### [Required work]
Your answer must be the lines from the one holding "# Solution for" through the final line of the entries below, copied exactly, with no pictures.

---------- Information shown ----------

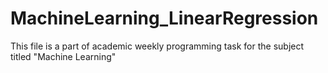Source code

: # MachineLearning_LinearRegression
This file is a part of academic weekly programming task for the subject titled "Machine Learning" 
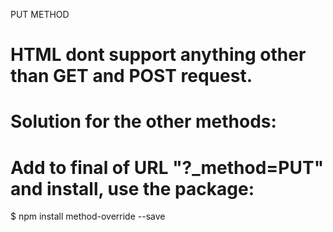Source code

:PUT METHOD
# HTML dont support anything other than GET and POST request.
# Solution for the other methods:
# Add to final of URL "?_method=PUT" and install, use the package:
$ npm install method-override --save
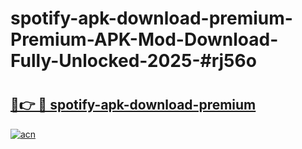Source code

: # spotify-apk-download-premium-Premium-APK-Mod-Download-Fully-Unlocked-2025-#rj56o

# <h2><a href="https://bedroomkl.my?title=spotify-apk-download-premium&ref=1AP">🔗👉 🔴 spotify-apk-download-premium</a></h2>

[![acn](https://github.com/user-attachments/assets/0f9c940e-d8b0-45ae-aac7-cd30a18b3e1c)](https://bedroomkl.my?title=spotify-apk-download-premium&ref=1AP)

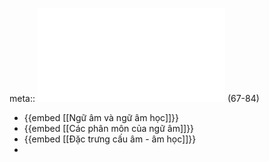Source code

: meta:: ![Giáo-trình-Cơ-sở-ngôn-ngữ-học-và-tiếng-Việt_-Phần-1.pdf](../assets/Giáo-trình-Cơ-sở-ngôn-ngữ-học-và-tiếng-Việt_-Phần-1_1015229_(1)_1675200313116_0.pdf) (67-84)

- {{embed [[Ngữ âm và ngữ âm học]]}}
- {{embed [[Các phân môn của ngữ âm]]}}
- {{embed [[Đặc trưng cấu âm - âm học]]}}
-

----------

### [Output for this task]
# Solution for the other methods:
# Add to final of URL "?_method=PUT" and install, use the package:
$ npm install method-override --save
Source code

: # spotify-apk-download-premium-Premium-APK-Mod-Download-Fully-Unlocked-2025-#rj56o

# <h2><a href="https://bedroomkl.my?title=spotify-apk-download-premium&ref=1AP">🔗👉 🔴 spotify-apk-download-premium</a></h2>

[![acn](https://github.com/user-attachments/assets/0f9c940e-d8b0-45ae-aac7-cd30a18b3e1c)](https://bedroomkl.my?title=spotify-apk-download-premium&ref=1AP)

Source code

: meta:: ![Giáo-trình-Cơ-sở-ngôn-ngữ-học-và-tiếng-Việt_-Phần-1.pdf](../assets/Giáo-trình-Cơ-sở-ngôn-ngữ-học-và-tiếng-Việt_-Phần-1_1015229_(1)_1675200313116_0.pdf) (67-84)

- {{embed [[Ngữ âm và ngữ âm học]]}}
- {{embed [[Các phân môn của ngữ âm]]}}
- {{embed [[Đặc trưng cấu âm - âm học]]}}
-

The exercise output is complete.